Page MenuHomeFreeBSD

iflib: remove transmit prefetching
AcceptedPublic

Authored by gallatin on Mon, Nov 10, 6:21 PM.
Tags
None
Referenced Files
F135586814: D53674.id166147.diff
Tue, Nov 11, 2:01 AM
F135565439: D53674.id.diff
Mon, Nov 10, 9:06 PM
F135565125: D53674.diff
Mon, Nov 10, 9:01 PM
F135561745: D53674.id.diff
Mon, Nov 10, 8:17 PM
F135557308: D53674.diff
Mon, Nov 10, 7:20 PM

Details

Summary

iflib's prefetching transmit descriptors actually hurts performance. I've tested 100g and 400g NICs in multiple generations of AMD and Intel servers and I have not yet found a case where it improves things. In fact, it reduces peak bandwidth by 2-4%, increases cache misses, and increases memory bus traffic.

I was thinking to add a flag to conditionally disable it, but I'd rather just remove the code entirely, as removing it simplifies the transmit path greatly. Also, I'm working on optimizing the cache behavior of the iflib transit path, and removing this code removes a reference to ifc_flags from the hot path, which helps a lot with cache locality. (there are other references that I'll introduce a patch to remove after this is merged).

I have left receive side prefetching in-place as I don't have a good setup to test it.

Typical results from my UDP packet blaster (sends full-mtu UDP segments directly to the driver) on a 7502P AMD EPYC using ice and bnxt):
ice:
before (with prefetch)
1 thread: 31.2Gb/s 19.8% L3 miss, 6.1GB/s memory bw
3 thread: 82.5Gb/s 26.5% L3 miss, 15GB/s

after prefetch removed
1 thread: 31.6Gb/s 18% L3 miss, 61.GB/s mem bw
3 thread: 84.4Gb/s 25% L3 miss, 14.8GB/s

bnxt:
before: (with prefetch)
1 thread; 30.7Gb, 20% L3 miss, 4.6GB/s
3 thread: 82.gB/s 26% L3 miss, 13.7GB/s

after prefetch removed
1 thread: 31.1Gb/s 17% L3 miss, 4.5GB/s
3 thread: 88.8Gb/s 19% L3 miss, 13.6GB/s

400G results are from a NIC which is still under NDA and cannot be shared. L3 miss/mem bw data is from, AMDuProfPcm -m memory,l3

Diff Detail

Repository
rG FreeBSD src repository
Lint
Lint Skipped
Unit
Tests Skipped

Event Timeline

This looks legitimate.

The kernel does not have infra for static branches, so a tunable would not look good anyway. However, instead of just removing it I would propose just ifdefing the code for the time being, maybe start the file with:

/*
 * Uncomment to enable prefetching. Measurements in https://reviews.freebsd.org/D53674 show it hurts performance.
 */
//#define IFLIB_PREFETCH

Then interested parties can experiment should the choose to.

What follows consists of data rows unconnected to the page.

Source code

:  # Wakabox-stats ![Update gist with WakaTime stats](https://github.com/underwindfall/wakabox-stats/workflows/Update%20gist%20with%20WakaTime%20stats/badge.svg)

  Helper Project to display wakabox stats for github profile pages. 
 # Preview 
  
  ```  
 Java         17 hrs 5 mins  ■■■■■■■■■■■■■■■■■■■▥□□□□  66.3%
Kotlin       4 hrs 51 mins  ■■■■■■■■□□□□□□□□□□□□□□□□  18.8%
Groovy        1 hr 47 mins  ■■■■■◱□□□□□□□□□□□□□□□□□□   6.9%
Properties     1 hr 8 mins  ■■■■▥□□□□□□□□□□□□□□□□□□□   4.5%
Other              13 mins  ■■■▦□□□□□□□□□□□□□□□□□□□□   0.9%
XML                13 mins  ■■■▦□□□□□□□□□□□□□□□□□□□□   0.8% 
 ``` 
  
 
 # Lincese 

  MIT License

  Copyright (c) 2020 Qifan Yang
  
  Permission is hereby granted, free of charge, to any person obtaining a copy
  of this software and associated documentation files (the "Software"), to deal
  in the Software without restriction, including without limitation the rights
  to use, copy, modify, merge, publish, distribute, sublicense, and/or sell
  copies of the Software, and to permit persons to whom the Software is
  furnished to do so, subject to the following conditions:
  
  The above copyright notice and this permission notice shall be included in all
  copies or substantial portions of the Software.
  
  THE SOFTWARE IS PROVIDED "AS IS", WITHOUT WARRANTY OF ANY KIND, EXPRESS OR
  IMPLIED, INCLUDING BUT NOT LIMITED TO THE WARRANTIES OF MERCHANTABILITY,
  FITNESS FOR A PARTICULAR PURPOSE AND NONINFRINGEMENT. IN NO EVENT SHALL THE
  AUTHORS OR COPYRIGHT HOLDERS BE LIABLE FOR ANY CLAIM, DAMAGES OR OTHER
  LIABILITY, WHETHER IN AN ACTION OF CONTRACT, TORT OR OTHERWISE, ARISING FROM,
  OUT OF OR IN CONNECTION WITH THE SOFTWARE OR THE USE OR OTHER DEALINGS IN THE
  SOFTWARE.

If mere existence of this code is making other work harder, then by all means remove it.

In D53674#1225304, @mjg wrote:

This looks legitimate.

The kernel does not have infra for static branches, so a tunable would not look good anyway. However, instead of just removing it I would propose just ifdefing the code for the time being, maybe start the file with:

/*
 * Uncomment to enable prefetching. Measurements in https://reviews.freebsd.org/D53674 show it hurts performance.
 */
//#define IFLIB_PREFETCH

Then interested parties can experiment should the choose to.

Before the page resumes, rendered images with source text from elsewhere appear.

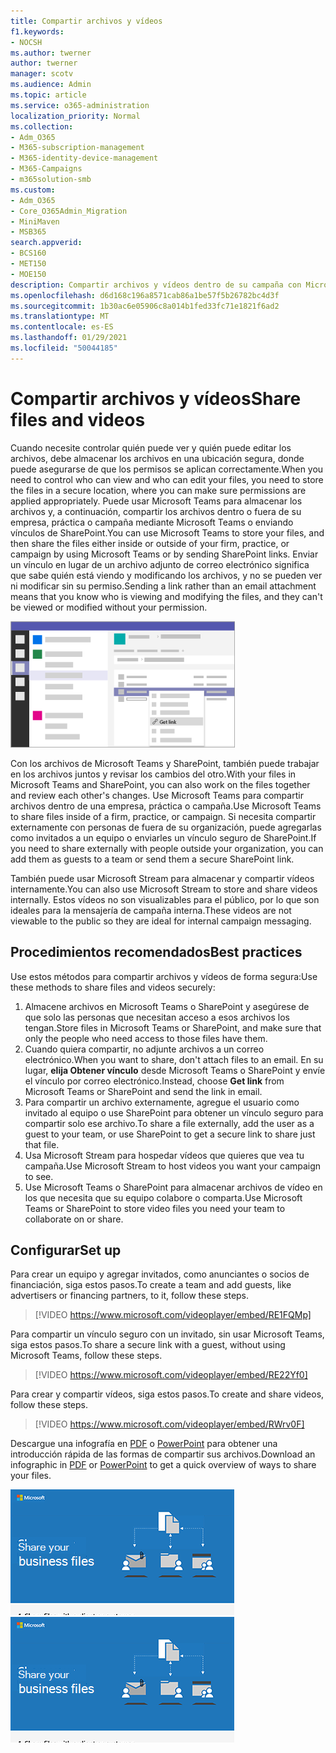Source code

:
 ```yaml
---
title: Compartir archivos y vídeos
f1.keywords:
- NOCSH
ms.author: twerner
author: twerner
manager: scotv
ms.audience: Admin
ms.topic: article
ms.service: o365-administration
localization_priority: Normal
ms.collection:
- Adm_O365
- M365-subscription-management
- M365-identity-device-management
- M365-Campaigns
- m365solution-smb
ms.custom:
- Adm_O365
- Core_O365Admin_Migration
- MiniMaven
- MSB365
search.appverid:
- BCS160
- MET150
- MOE150
description: Compartir archivos y vídeos dentro de su campaña con Microsoft Teams y SharePoint.
ms.openlocfilehash: d6d168c196a8571cab86a1be57f5b26782bc4d3f
ms.sourcegitcommit: 1b30ac6e05906c8a014b1fed33fc71e1821f6ad2
ms.translationtype: MT
ms.contentlocale: es-ES
ms.lasthandoff: 01/29/2021
ms.locfileid: "50044185"
---
```

# <a name="share-files-and-videos"></a><span data-ttu-id="0aeac-103">Compartir archivos y vídeos</span><span class="sxs-lookup"><span data-stu-id="0aeac-103">Share files and videos</span></span>

<span data-ttu-id="0aeac-104">Cuando necesite controlar quién puede ver y quién puede editar los archivos, debe almacenar los archivos en una ubicación segura, donde puede asegurarse de que los permisos se aplican correctamente.</span><span class="sxs-lookup"><span data-stu-id="0aeac-104">When you need to control who can view and who can edit your files, you need to store the files in a secure location, where you can make sure permissions are applied appropriately.</span></span> <span data-ttu-id="0aeac-105">Puede usar Microsoft Teams para almacenar los archivos y, a continuación, compartir los archivos dentro o fuera de su empresa, práctica o campaña mediante Microsoft Teams o enviando vínculos de SharePoint.</span><span class="sxs-lookup"><span data-stu-id="0aeac-105">You can use Microsoft Teams to store your files, and then share the files either inside or outside of your firm, practice, or campaign by using Microsoft Teams or by sending SharePoint links.</span></span> <span data-ttu-id="0aeac-106">Enviar un vínculo en lugar de un archivo adjunto de correo electrónico significa que sabe quién está viendo y modificando los archivos, y no se pueden ver ni modificar sin su permiso.</span><span class="sxs-lookup"><span data-stu-id="0aeac-106">Sending a link rather than an email attachment means that you know who is viewing and modifying the files, and they can't be viewed or modified without your permission.</span></span>

![Diagrama de una ventana de Microsoft Teams que muestra la pestaña Archivos y el vínculo Obtener en el menú](../media/m365-democracy-teams-sharefiles.png)

<span data-ttu-id="0aeac-108">Con los archivos de Microsoft Teams y SharePoint, también puede trabajar en los archivos juntos y revisar los cambios del otro.</span><span class="sxs-lookup"><span data-stu-id="0aeac-108">With your files in Microsoft Teams and SharePoint, you can also work on the files together and review each other's changes.</span></span> <span data-ttu-id="0aeac-109">Use Microsoft Teams para compartir archivos dentro de una empresa, práctica o campaña.</span><span class="sxs-lookup"><span data-stu-id="0aeac-109">Use Microsoft Teams to share files inside of a firm, practice, or campaign.</span></span> <span data-ttu-id="0aeac-110">Si necesita compartir externamente con personas de fuera de su organización, puede agregarlas como invitados a un equipo o enviarles un vínculo seguro de SharePoint.</span><span class="sxs-lookup"><span data-stu-id="0aeac-110">If you need to share externally with people outside your organization, you can add them as guests to a team or send them a secure SharePoint link.</span></span>

<span data-ttu-id="0aeac-111">También puede usar Microsoft Stream para almacenar y compartir vídeos internamente.</span><span class="sxs-lookup"><span data-stu-id="0aeac-111">You can also use Microsoft Stream to store and share videos internally.</span></span> <span data-ttu-id="0aeac-112">Estos vídeos no son visualizables para el público, por lo que son ideales para la mensajería de campaña interna.</span><span class="sxs-lookup"><span data-stu-id="0aeac-112">These videos are not viewable to the public so they are ideal for internal campaign messaging.</span></span>

## <a name="best-practices"></a><span data-ttu-id="0aeac-113">Procedimientos recomendados</span><span class="sxs-lookup"><span data-stu-id="0aeac-113">Best practices</span></span>

<span data-ttu-id="0aeac-114">Use estos métodos para compartir archivos y vídeos de forma segura:</span><span class="sxs-lookup"><span data-stu-id="0aeac-114">Use these methods to share files and videos securely:</span></span>

1. <span data-ttu-id="0aeac-115">Almacene archivos en Microsoft Teams o SharePoint y asegúrese de que solo las personas que necesitan acceso a esos archivos los tengan.</span><span class="sxs-lookup"><span data-stu-id="0aeac-115">Store files in Microsoft Teams or SharePoint, and make sure that only the people who need access to those files have them.</span></span>
2. <span data-ttu-id="0aeac-116">Cuando quiera compartir, no adjunte archivos a un correo electrónico.</span><span class="sxs-lookup"><span data-stu-id="0aeac-116">When you want to share, don't attach files to an email.</span></span> <span data-ttu-id="0aeac-117">En su lugar, **elija Obtener vínculo** desde Microsoft Teams o SharePoint y envíe el vínculo por correo electrónico.</span><span class="sxs-lookup"><span data-stu-id="0aeac-117">Instead, choose **Get link** from Microsoft Teams or SharePoint and send the link in email.</span></span>
3. <span data-ttu-id="0aeac-118">Para compartir un archivo externamente, agregue el usuario como invitado al equipo o use SharePoint para obtener un vínculo seguro para compartir solo ese archivo.</span><span class="sxs-lookup"><span data-stu-id="0aeac-118">To share a file externally, add the user as a guest to your team, or use SharePoint to get a secure link to share just that file.</span></span>
4. <span data-ttu-id="0aeac-119">Usa Microsoft Stream para hospedar vídeos que quieres que vea tu campaña.</span><span class="sxs-lookup"><span data-stu-id="0aeac-119">Use Microsoft Stream to host videos you want your campaign to see.</span></span>
5. <span data-ttu-id="0aeac-120">Use Microsoft Teams o SharePoint para almacenar archivos de vídeo en los que necesita que su equipo colabore o comparta.</span><span class="sxs-lookup"><span data-stu-id="0aeac-120">Use Microsoft Teams or SharePoint to store video files you need your team to collaborate on or share.</span></span>

## <a name="set-up"></a><span data-ttu-id="0aeac-121">Configurar</span><span class="sxs-lookup"><span data-stu-id="0aeac-121">Set up</span></span>

<span data-ttu-id="0aeac-122">Para crear un equipo y agregar invitados, como anunciantes o socios de financiación, siga estos pasos.</span><span class="sxs-lookup"><span data-stu-id="0aeac-122">To create a team and add guests, like advertisers or financing partners, to it, follow these steps.</span></span>

> [!VIDEO https://www.microsoft.com/videoplayer/embed/RE1FQMp]

<span data-ttu-id="0aeac-123">Para compartir un vínculo seguro con un invitado, sin usar Microsoft Teams, siga estos pasos.</span><span class="sxs-lookup"><span data-stu-id="0aeac-123">To share a secure link with a guest, without using Microsoft Teams, follow these steps.</span></span>

> [!VIDEO https://www.microsoft.com/videoplayer/embed/RE22Yf0]

<span data-ttu-id="0aeac-124">Para crear y compartir vídeos, siga estos pasos.</span><span class="sxs-lookup"><span data-stu-id="0aeac-124">To create and share videos, follow these steps.</span></span>

> [!VIDEO https://www.microsoft.com/videoplayer/embed/RWrv0F]

<span data-ttu-id="0aeac-125">Descargue una infografía en [PDF](https://go.microsoft.com/fwlink/?linkid=2079435) o [PowerPoint](https://go.microsoft.com/fwlink/?linkid=2079438) para obtener una introducción rápida de las formas de compartir sus archivos.</span><span class="sxs-lookup"><span data-stu-id="0aeac-125">Download an infographic in [PDF](https://go.microsoft.com/fwlink/?linkid=2079435) or [PowerPoint](https://go.microsoft.com/fwlink/?linkid=2079438) to get a quick overview of ways to share your files.</span></span>

<span data-ttu-id="0aeac-126">[![Ilustración del uso compartido de archivos con diferentes usuarios](../media/ShareYourfiles-thumb-358x201.png)](https://go.microsoft.com/fwlink/?linkid=2079435)</span><span class="sxs-lookup"><span data-stu-id="0aeac-126">[![An illustration of sharing files with different users](../media/ShareYourfiles-thumb-358x201.png)](https://go.microsoft.com/fwlink/?linkid=2079435)</span></span>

If mere existence of this code is making other work harder, then by all means remove it.

Do we know if there are any interested parties? It feels like iflib is suffering from a "tragedy of the commons" situation, where now that @shurd is gone, nobody really feels any ownership of it, and folks make tiny changes related to iflib's interaction with whatever they are working on. I tend to think this is at least partially driven by how hard to code is to understand, so I feel like anything that can make it simpler, and is performance neutral or better, will improve things. Improving performance and reducing the prematurely optimized, overly complex nature of the code has been my goal. I'm afraid I may end up owning this..

My feeling is that the code is in the repo, and anybody qualified to do these sorts of experiments would be qualified to revert this patch.

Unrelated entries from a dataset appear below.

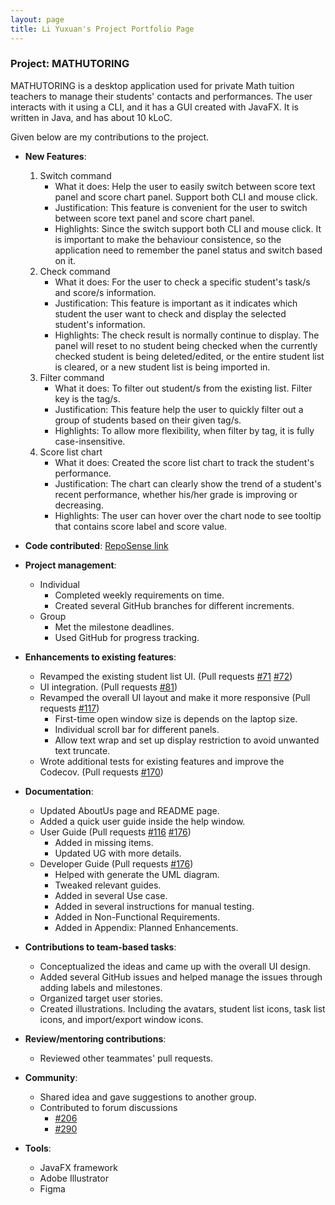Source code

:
 ```yaml
---
layout: page
title: Li Yuxuan's Project Portfolio Page
---
```


### Project: MATHUTORING

MATHUTORING is a desktop application used for private Math tuition teachers to manage their students' contacts and performances. The user interacts with it using a CLI, and it has a GUI created with JavaFX. It is written in Java, and has about 10 kLoC.

Given below are my contributions to the project.

* **New Features**:
  1. Switch command<br>
      * What it does: Help the user to easily switch between score text panel and score chart panel. Support both CLI and mouse click.
      * Justification: This feature is convenient for the user to switch between score text panel and score chart panel.
      * Highlights: Since the switch support both CLI and mouse click. It is important to make the behaviour consistence, so the application need to remember the panel status and switch based on it.
  2. Check command<br>
      * What it does: For the user to check a specific student's task/s and score/s information.
      * Justification: This feature is important as it indicates which student the user want to check and display the selected student's information.
      * Highlights: The check result is normally continue to display. The panel will reset to no student being checked when the currently checked student is being deleted/edited, or the entire student list is cleared, or a new student list is being imported in.
  3. Filter command<br>
      * What it does: To filter out student/s from the existing list. Filter key is the tag/s. 
      * Justification: This feature help the user to quickly filter out a group of students based on their given tag/s. 
      * Highlights: To allow more flexibility, when filter by tag, it is fully case-insensitive.
  4. Score list chart<br>
      * What it does: Created the score list chart to track the student's performance. 
      * Justification: The chart can clearly show the trend of a student's recent performance, whether his/her grade is improving or decreasing. 
      * Highlights: The user can hover over the chart node to see tooltip that contains score label and score value.

* **Code contributed**: [RepoSense link](https://nus-cs2103-ay2223s2.github.io/tp-dashboard/?search=carrieli1015&breakdown=true&sort=groupTitle%20dsc&sortWithin=title&since=2023-02-17&timeframe=commit&mergegroup=&groupSelect=groupByRepos&checkedFileTypes=docs~functional-code~test-code~other)

* **Project management**:
    * Individual
      * Completed weekly requirements on time. 
      * Created several GitHub branches for different increments.
    * Group
      * Met the milestone deadlines. 
      * Used GitHub for progress tracking. 

* **Enhancements to existing features**:
    * Revamped the existing student list UI. (Pull requests [#71](https://github.com/AY2223S2-CS2103-W17-1/tp/pull/71) [#72](https://github.com/AY2223S2-CS2103-W17-1/tp/pull/72))
    * UI integration. (Pull requests [#81](https://github.com/AY2223S2-CS2103-W17-1/tp/pull/81))
    * Revamped the overall UI layout and make it more responsive (Pull requests [#117](https://github.com/AY2223S2-CS2103-W17-1/tp/pull/117))
      * First-time open window size is depends on the laptop size. 
      * Individual scroll bar for different panels.
      * Allow text wrap and set up display restriction to avoid unwanted text truncate.
    * Wrote additional tests for existing features and improve the Codecov. (Pull requests [#170](https://github.com/AY2223S2-CS2103-W17-1/tp/pull/170))

* **Documentation**:
    * Updated AboutUs page and README page.
    * Added a quick user guide inside the help window.
    * User Guide (Pull requests [#116](https://github.com/AY2223S2-CS2103-W17-1/tp/pull/166) [#176](https://github.com/AY2223S2-CS2103-W17-1/tp/pull/176))
      * Added in missing items. 
      * Updated UG with more details.
    * Developer Guide (Pull requests [#176](https://github.com/AY2223S2-CS2103-W17-1/tp/pull/176))
      * Helped with generate the UML diagram.
      * Tweaked relevant guides.
      * Added in several Use case. 
      * Added in several instructions for manual testing.
      * Added in Non-Functional Requirements.
      * Added in Appendix: Planned Enhancements.

* **Contributions to team-based tasks**:
    * Conceptualized the ideas and came up with the overall UI design.
    * Added several GitHub issues and helped manage the issues through adding labels and milestones.
    * Organized target user stories. 
    * Created illustrations. Including the avatars, student list icons, task list icons, and import/export window icons.

* **Review/mentoring contributions**:
  * Reviewed other teammates' pull requests.

* **Community**:
    * Shared idea and gave suggestions to another group.
    * Contributed to forum discussions
      * [#206](https://github.com/nus-cs2103-AY2223S2/forum/issues/206)
      * [#290](https://github.com/nus-cs2103-AY2223S2/forum/issues/290)

* **Tools**:
    * JavaFX framework
    * Adobe Illustrator
    * Figma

So I feel rather strongly that it should just go..

these also need to go:

sys/net/iflib.c:#define IFC_PREFETCH            0x040
sys/net/iflib.c:        if (rxq->ifr_ctx->ifc_flags & IFC_PREFETCH)
sys/net/iflib.c:        do_prefetch = (ctx->ifc_flags & IFC_PREFETCH);
sys/net/iflib.c:                ctx->ifc_flags |= IFC_PREFETCH;
In D53674#1225349, @mjg wrote:

these also need to go:

sys/net/iflib.c:#define IFC_PREFETCH            0x040
sys/net/iflib.c:        if (rxq->ifr_ctx->ifc_flags & IFC_PREFETCH)
sys/net/iflib.c:        do_prefetch = (ctx->ifc_flags & IFC_PREFETCH);
sys/net/iflib.c:                ctx->ifc_flags |= IFC_PREFETCH;

Yes, just as soon as I have a good receive-side benchmark. I prefer testing to justify anything I do is at least performance neutral. Right now, I have my UDP packet blaster, and the Netflix CDN workload, both of which are heavily transmit focused. The only receive side changes that I've made have been related to LRO, where I can measure an impact. [ EDIT ] And where I asked Olivier to confirm his packet forwarding benchmark on slow hardware didn't show regressions. However, this only applies to 10G or faster NICs, so his testbed would not be helpful..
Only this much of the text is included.